Twitter says any move by Australia to ban anonymous accounts would not reduce abuse

This article is more than 2 years old

Company’s public policy director says crackdown would stifle speech for vulnerable people who need to remain unidentified

Any move by the Australian government to crack down on anonymous accounts on Twitter would be ineffective and fail to reduce the amount of abuse on the platform, the social media firm has said.

Last month prime minister Scott Morrison decried the “coward’s palace” of social media, and threatened more regulation of the companies in response.

“Social media has become a coward’s palace where people can just go on there, not say who they are, destroy people’s lives and say the most foul and offensive things to people and do so with impunity,” he said.

“Now that’s not a free country where that happens. That’s not right. They should have to identify who they are and you know, the companies, if they’re not going to say who they are, well, they’re not a platform anymore. They’re a publisher.”

The government, through the Online Safety Act, has also imbued the e-safety commissioner with powers to force social media companies to hand over the personal information of people the commissioner alleges are engaging in bullying behaviour online. These new powers will come into effect at the start of 2022.

Kara Hinesley, public policy director for Twitter in Australia and New Zealand, told a panel on online anonymity on Friday that banning anonymous accounts would stifle speech for vulnerable people who need to remain anonymous online. She said it would also prove to be ineffective, and would not reduce the amount of abuse.

Hinesley, speaking at the event convened by Twitter, pointed to a 2004 Korean law, overturned in 2012, which required the largest Korean-based websites to collect ID information for people posting on their websites in a bid to reduce election information, and later cyberbullying online.

When it was overturned, the court found there was insufficient evidence to demonstrate that there had been a decrease in hateful comments, defamation or online bullying as a result of the policy.

Hinesley said it also presented the dangers of companies being required to store identification information of its users.

“What did in fact happen was there was a breach of 35 million South Koreans’ national identification numbers that was stolen. So this law was actually repealed in 2012. And was something that was found and to chip away and erode at those freedoms,” she said.

Hinesley said anonymity online should not be equated to abuse and harassment online.

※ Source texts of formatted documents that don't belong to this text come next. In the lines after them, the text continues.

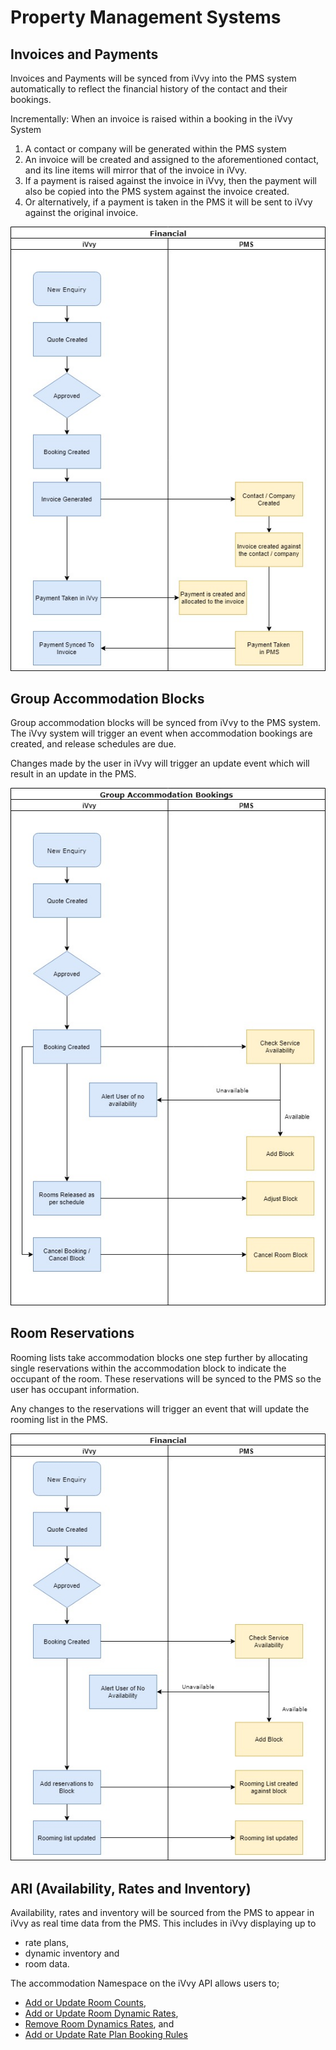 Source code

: # Property Management Systems

## Invoices and Payments

Invoices and Payments will be synced from iVvy into the PMS system automatically to reflect the financial history of the contact and their bookings.

Incrementally: When an invoice is raised within a booking in the iVvy System

1. A contact or company will be generated within the PMS system
2. An invoice will be created and assigned to the aforementioned contact, and its line items will mirror that of the invoice in iVvy. 
3. If a payment is raised against the invoice in iVvy, then the payment will also be copied into the PMS system against the invoice created. 
4. Or alternatively, if a payment is taken in the PMS it will be sent to iVvy against the original invoice. 

![](../../.gitbook/assets/invoices-and-payments-v2-2.jpg)

## Group Accommodation Blocks

Group accommodation blocks will be synced from iVvy to the PMS system. The iVvy system will trigger an event when accommodation bookings are created, and release schedules are due.

Changes made by the user in iVvy will trigger an update event which will result in an update in the PMS.

![](../../.gitbook/assets/group-accommodation-v2-3.jpg)

## Room Reservations

Rooming lists take accommodation blocks one step further by allocating single reservations within the accommodation block to indicate the occupant of the room. These reservations will be synced to the PMS so the user has occupant information.

Any changes to the reservations will trigger an event that will update the rooming list in the PMS.

![](../../.gitbook/assets/room-reservations-v2-4.jpg)

## ARI \(Availability, Rates and Inventory\)

Availability, rates and inventory will be sourced from the PMS to appear in iVvy as real time data from the PMS. This includes in iVvy displaying up to

* rate plans, 
* dynamic inventory and 
* room data. 

The accommodation Namespace on the iVvy API allows users to; 

* [Add or Update Room Counts](../../venues/accommodation/add-or-update-room-counts.md),  
* [Add or Update Room Dynamic Rates](../../venues/accommodation/add-or-update-room-dynamic-rates.md), 
* [Remove Room Dynamics Rates](../../venues/accommodation/remove-room-dynamic-rates.md), and
* [Add or Update Rate Plan Booking Rules]() 

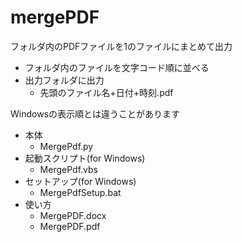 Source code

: # mergePDF
フォルダ内のPDFファイルを1のファイルにまとめて出力
- フォルダ内のファイルを文字コード順に並べる
- 出力フォルダに出力
  - 先頭のファイル名+日付+時刻.pdf

Windowsの表示順とは違うことがあります

- 本体
  - MergePdf.py
- 起動スクリプト(for Windows)
  - MergePdf.vbs
- セットアップ(for Windows)
  - MergePdfSetup.bat
- 使い方
  - MergePDF.docx
  - MergePDF.pdf
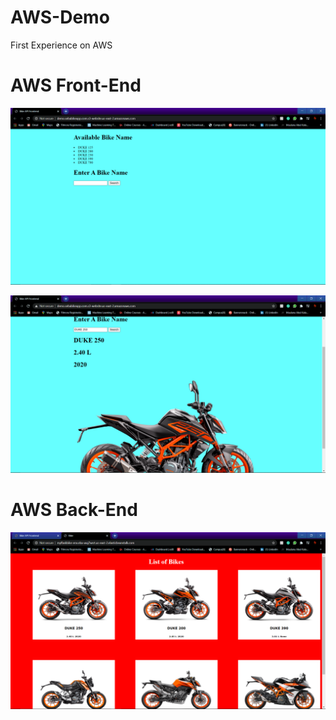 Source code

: # AWS-Demo
First Experience on AWS

# AWS Front-End
![](img/Screenshot1.png)


![](img/Screenshot2.png)



# AWS Back-End

![](img/Screenshot3.png)
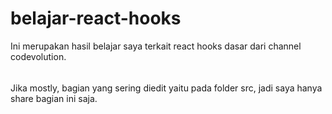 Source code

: # belajar-react-hooks
Ini merupakan hasil belajar saya terkait react hooks dasar dari channel codevolution. 
######
Jika mostly, bagian yang sering diedit yaitu pada folder src, jadi saya hanya share bagian ini saja.
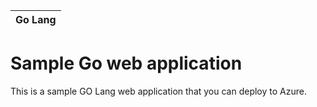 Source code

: 
| Go Lang |  
|--------|

# Sample Go web application

This is a sample GO Lang web application that you can deploy to Azure.
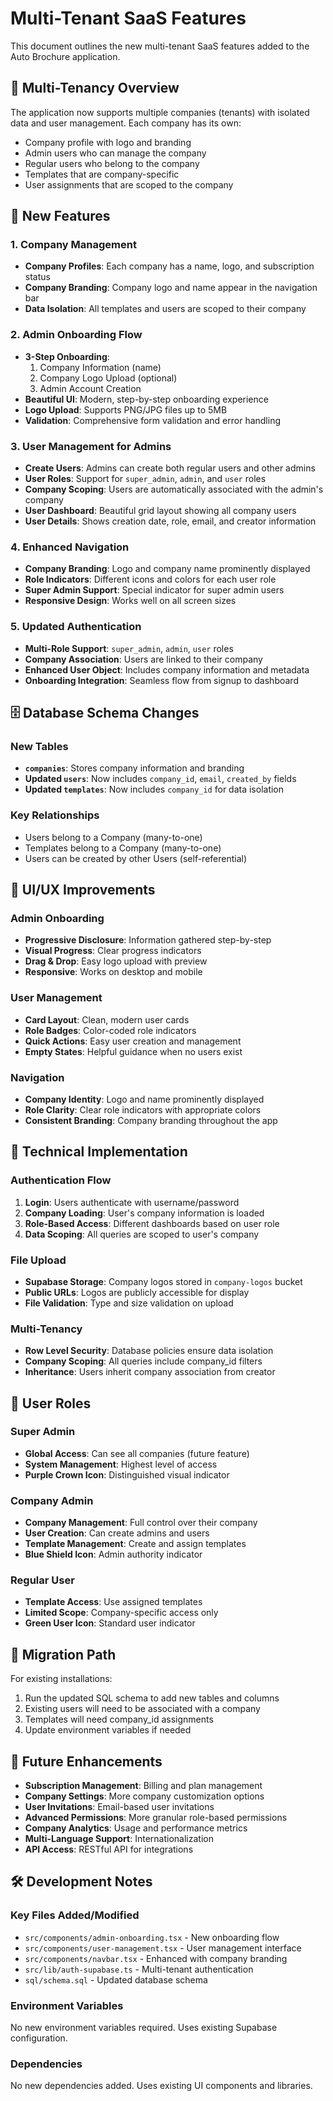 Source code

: # Multi-Tenant SaaS Features

This document outlines the new multi-tenant SaaS features added to the Auto Brochure application.

## 🏢 Multi-Tenancy Overview

The application now supports multiple companies (tenants) with isolated data and user management. Each company has its own:
- Company profile with logo and branding
- Admin users who can manage the company
- Regular users who belong to the company
- Templates that are company-specific
- User assignments that are scoped to the company

## 🚀 New Features

### 1. Company Management
- **Company Profiles**: Each company has a name, logo, and subscription status
- **Company Branding**: Company logo and name appear in the navigation bar
- **Data Isolation**: All templates and users are scoped to their company

### 2. Admin Onboarding Flow
- **3-Step Onboarding**: 
  1. Company Information (name)
  2. Company Logo Upload (optional)
  3. Admin Account Creation
- **Beautiful UI**: Modern, step-by-step onboarding experience
- **Logo Upload**: Supports PNG/JPG files up to 5MB
- **Validation**: Comprehensive form validation and error handling

### 3. User Management for Admins
- **Create Users**: Admins can create both regular users and other admins
- **User Roles**: Support for `super_admin`, `admin`, and `user` roles
- **Company Scoping**: Users are automatically associated with the admin's company
- **User Dashboard**: Beautiful grid layout showing all company users
- **User Details**: Shows creation date, role, email, and creator information

### 4. Enhanced Navigation
- **Company Branding**: Logo and company name prominently displayed
- **Role Indicators**: Different icons and colors for each user role
- **Super Admin Support**: Special indicator for super admin users
- **Responsive Design**: Works well on all screen sizes

### 5. Updated Authentication
- **Multi-Role Support**: `super_admin`, `admin`, `user` roles
- **Company Association**: Users are linked to their company
- **Enhanced User Object**: Includes company information and metadata
- **Onboarding Integration**: Seamless flow from signup to dashboard

## 🗄️ Database Schema Changes

### New Tables
- **`companies`**: Stores company information and branding
- **Updated `users`**: Now includes `company_id`, `email`, `created_by` fields
- **Updated `templates`**: Now includes `company_id` for data isolation

### Key Relationships
- Users belong to a Company (many-to-one)
- Templates belong to a Company (many-to-one)
- Users can be created by other Users (self-referential)

## 🎨 UI/UX Improvements

### Admin Onboarding
- **Progressive Disclosure**: Information gathered step-by-step
- **Visual Progress**: Clear progress indicators
- **Drag & Drop**: Easy logo upload with preview
- **Responsive**: Works on desktop and mobile

### User Management
- **Card Layout**: Clean, modern user cards
- **Role Badges**: Color-coded role indicators
- **Quick Actions**: Easy user creation and management
- **Empty States**: Helpful guidance when no users exist

### Navigation
- **Company Identity**: Logo and name prominently displayed
- **Role Clarity**: Clear role indicators with appropriate colors
- **Consistent Branding**: Company branding throughout the app

## 🔧 Technical Implementation

### Authentication Flow
1. **Login**: Users authenticate with username/password
2. **Company Loading**: User's company information is loaded
3. **Role-Based Access**: Different dashboards based on user role
4. **Data Scoping**: All queries are scoped to user's company

### File Upload
- **Supabase Storage**: Company logos stored in `company-logos` bucket
- **Public URLs**: Logos are publicly accessible for display
- **File Validation**: Type and size validation on upload

### Multi-Tenancy
- **Row Level Security**: Database policies ensure data isolation
- **Company Scoping**: All queries include company_id filters
- **Inheritance**: Users inherit company association from creator

## 🚦 User Roles

### Super Admin
- **Global Access**: Can see all companies (future feature)
- **System Management**: Highest level of access
- **Purple Crown Icon**: Distinguished visual indicator

### Company Admin
- **Company Management**: Full control over their company
- **User Creation**: Can create admins and users
- **Template Management**: Create and assign templates
- **Blue Shield Icon**: Admin authority indicator

### Regular User
- **Template Access**: Use assigned templates
- **Limited Scope**: Company-specific access only
- **Green User Icon**: Standard user indicator

## 🔄 Migration Path

For existing installations:
1. Run the updated SQL schema to add new tables and columns
2. Existing users will need to be associated with a company
3. Templates will need company_id assignments
4. Update environment variables if needed

## 🎯 Future Enhancements

- **Subscription Management**: Billing and plan management
- **Company Settings**: More company customization options
- **User Invitations**: Email-based user invitations
- **Advanced Permissions**: More granular role-based permissions
- **Company Analytics**: Usage and performance metrics
- **Multi-Language Support**: Internationalization
- **API Access**: RESTful API for integrations

## 🛠️ Development Notes

### Key Files Added/Modified
- `src/components/admin-onboarding.tsx` - New onboarding flow
- `src/components/user-management.tsx` - User management interface
- `src/components/navbar.tsx` - Enhanced with company branding
- `src/lib/auth-supabase.ts` - Multi-tenant authentication
- `sql/schema.sql` - Updated database schema

### Environment Variables
No new environment variables required. Uses existing Supabase configuration.

### Dependencies
No new dependencies added. Uses existing UI components and libraries.
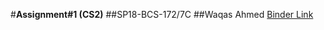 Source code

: #**Assignment#1 (CS2)**
##SP18-BCS-172/7C
##Waqas Ahmed
[Binder Link](https://mybinder.org/v2/gh/WaqasE/Assignment-1-CS2-/38ff4b9fbd8cbf793535448121c3686ba20ad3a8)
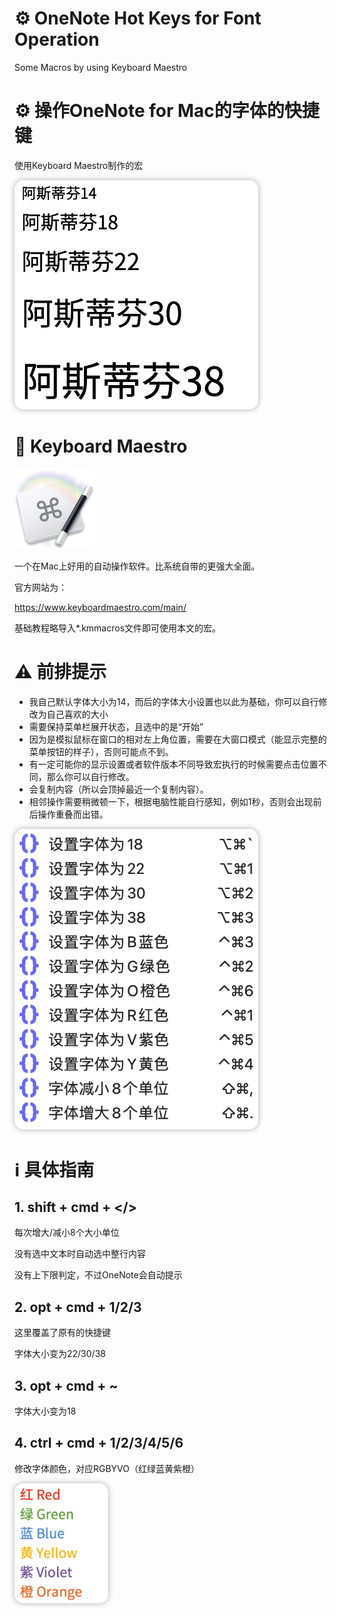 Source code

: # ⚙ OneNote Hot Keys for Font Operation
Some Macros by using Keyboard Maestro

# ⚙ 操作OneNote for Mac的字体的快捷键
 使用Keyboard Maestro制作的宏

<img src="images/screenshot2.png" alt="screenshot2 alt" title="Screenshot2" width = 390 style="box-shadow: 0px 0px 10px rgba(0, 0, 0, 0.32);border-radius: 15px;">

# 🔗 Keyboard Maestro

<img src="images/keyboardmaestro-128.png" alt="screenshot alt" title="Screenshot" width = 128 >

一个在Mac上好用的自动操作软件。比系统自带的更强大全面。

官方网站为：

https://www.keyboardmaestro.com/main/

基础教程略导入*.kmmacros文件即可使用本文的宏。

# ⚠️ 前排提示
 - 我自己默认字体大小为14，而后的字体大小设置也以此为基础，你可以自行修改为自己喜欢的大小
 - 需要保持菜单栏展开状态，且选中的是“开始”
 - 因为是模拟鼠标在窗口的相对左上角位置，需要在大窗口模式（能显示完整的菜单按钮的样子），否则可能点不到。
 - 有一定可能你的显示设置或者软件版本不同导致宏执行的时候需要点击位置不同，那么你可以自行修改。
 - 会复制内容（所以会顶掉最近一个复制内容）。
 - 相邻操作需要稍微顿一下，根据电脑性能自行感知，例如1秒，否则会出现前后操作重叠而出错。

<img src="images/screenshot.png" alt="screenshot alt" title="Screenshot" width = 390 style="box-shadow: 0px 0px 10px rgba(0, 0, 0, 0.32);border-radius: 15px;">

# ℹ️ 具体指南

## 1. shift + cmd + </>
每次增大/减小8个大小单位

没有选中文本时自动选中整行内容

没有上下限判定，不过OneNote会自动提示


## 2. opt + cmd + 1/2/3
这里覆盖了原有的快捷键

字体大小变为22/30/38


## 3. opt + cmd + ~
字体大小变为18


## 4. ctrl + cmd + 1/2/3/4/5/6
修改字体颜色，对应RGBYVO（红绿蓝黄紫橙）


<img src="images/screenshot3.png" alt="screenshot alt" title="Screenshot3" width = 150 style="box-shadow: 0px 0px 10px rgba(0, 0, 0, 0.32);border-radius: 15px;">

She pointed to research Twitter released in August about racist abuse on the platform towards England players during the Euro 2020 final. She said the company’s research found 99% of the accounts that were banned for more than 1,600 tweets of abuse were not anonymous.

Our data suggests that ID verification would have been unlikely to prevent the abuse from happening - as of the permanently suspended accounts, 99% of account owners were identifiable.

— Twitter UK (@TwitterUK) August 10, 2021

“Anonymity and abuse are not connected in a way that they’re being connected right now, both through legislation and the public debate. So I really want to make sure that that’s what we’re separating out.”

Prof David Kaye, former United Nations special rapporteur on the promotion and protection of the right to freedom of opinion and expression said anonymity and pseudonymity have been essential to public debate throughout history.

“It’s been essential to individual human development in repressive societies – the ability to seek information or receive information in a kind of cone of privacy, if we want to think of it like that, under the blanket of anonymity,” he said.

“It has allowed people historically to explore their heritage, to explore their sexual orientation, their gender identity, and we could go on and on, and anybody could come up with examples where a failure of anonymity or publicity of one’s persona might lead to real harm.”